What the researchers found
Researchers looked at what happens to muscles when a trained person sharply increases their strength training volume — meaning they suddenly do far more sets than they’re used to. They were interested not just in visible muscle growth, but in what happens at the molecular level: the balance between anabolic signals (which trigger growth) and catabolic ones (linked to tissue breakdown).
The result surprised many: a sharp increase in volume didn’t suppress muscle growth or tip the molecular balance toward breakdown. The bodies of trained participants adapted to the load without any signs of negative stress at the signaling-pathway level.

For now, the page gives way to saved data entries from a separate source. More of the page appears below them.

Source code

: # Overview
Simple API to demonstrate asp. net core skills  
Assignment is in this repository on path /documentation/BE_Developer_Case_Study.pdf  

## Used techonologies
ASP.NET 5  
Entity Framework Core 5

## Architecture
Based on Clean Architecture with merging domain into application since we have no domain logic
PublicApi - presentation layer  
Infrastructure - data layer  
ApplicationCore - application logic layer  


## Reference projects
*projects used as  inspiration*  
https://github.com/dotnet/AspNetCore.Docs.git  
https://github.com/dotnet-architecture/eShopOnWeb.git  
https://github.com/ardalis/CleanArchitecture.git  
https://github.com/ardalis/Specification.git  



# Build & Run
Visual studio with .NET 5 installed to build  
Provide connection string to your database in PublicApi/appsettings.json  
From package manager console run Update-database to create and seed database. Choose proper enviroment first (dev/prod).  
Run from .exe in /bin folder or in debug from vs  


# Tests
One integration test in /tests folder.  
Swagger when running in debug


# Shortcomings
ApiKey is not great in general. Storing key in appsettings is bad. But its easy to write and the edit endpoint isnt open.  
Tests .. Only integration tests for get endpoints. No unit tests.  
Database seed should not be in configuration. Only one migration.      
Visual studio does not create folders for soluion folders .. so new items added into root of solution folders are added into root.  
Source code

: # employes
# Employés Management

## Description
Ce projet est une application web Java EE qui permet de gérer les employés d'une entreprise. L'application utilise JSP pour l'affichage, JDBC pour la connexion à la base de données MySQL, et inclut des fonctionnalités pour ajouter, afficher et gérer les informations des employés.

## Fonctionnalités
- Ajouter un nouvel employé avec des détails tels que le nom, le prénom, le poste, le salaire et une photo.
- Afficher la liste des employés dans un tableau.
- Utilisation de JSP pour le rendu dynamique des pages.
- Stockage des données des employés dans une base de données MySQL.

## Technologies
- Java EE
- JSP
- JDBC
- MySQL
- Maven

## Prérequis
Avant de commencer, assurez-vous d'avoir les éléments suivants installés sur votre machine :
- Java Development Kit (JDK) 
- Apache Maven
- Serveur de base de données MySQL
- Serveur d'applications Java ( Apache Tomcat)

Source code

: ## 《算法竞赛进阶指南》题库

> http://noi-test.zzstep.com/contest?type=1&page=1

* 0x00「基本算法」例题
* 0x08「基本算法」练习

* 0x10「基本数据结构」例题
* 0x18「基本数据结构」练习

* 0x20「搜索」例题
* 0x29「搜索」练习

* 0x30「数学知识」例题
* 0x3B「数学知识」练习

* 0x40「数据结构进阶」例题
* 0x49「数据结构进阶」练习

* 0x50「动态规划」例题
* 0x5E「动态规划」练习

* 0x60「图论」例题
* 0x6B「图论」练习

Why this matters for gym-goers
For years, the fitness industry has pushed the idea that load progression must be slow and cautious, or else you risk overtraining, plateaus, or even muscle loss. This creates unnecessary fear, especially among women, who already tend to undertrain out of worry about “doing too much.”
In reality, if someone already has training experience under their belt, their body can handle a significant jump in sets without any molecular signs of catabolism. That doesn’t mean you should mindlessly triple your workload every week — but panicking about progression isn’t warranted either.
How to apply this in practice
If you’ve been stuck at the same training volume for months out of fear of “overloading” your muscles, that might be exactly what’s stalling your progress. Muscles need a stimulus, and a moderately bold increase in the number of sets — especially if you already have a solid base — is a legitimate progression tool.
It’s important to distinguish between a sharp, reasoned increase in volume and chaotic overreaching with no plan. Pay attention to how you feel, your sleep quality, and recovery between sessions — those are the real signals of overload, not the mere fact that you’ve added more sets.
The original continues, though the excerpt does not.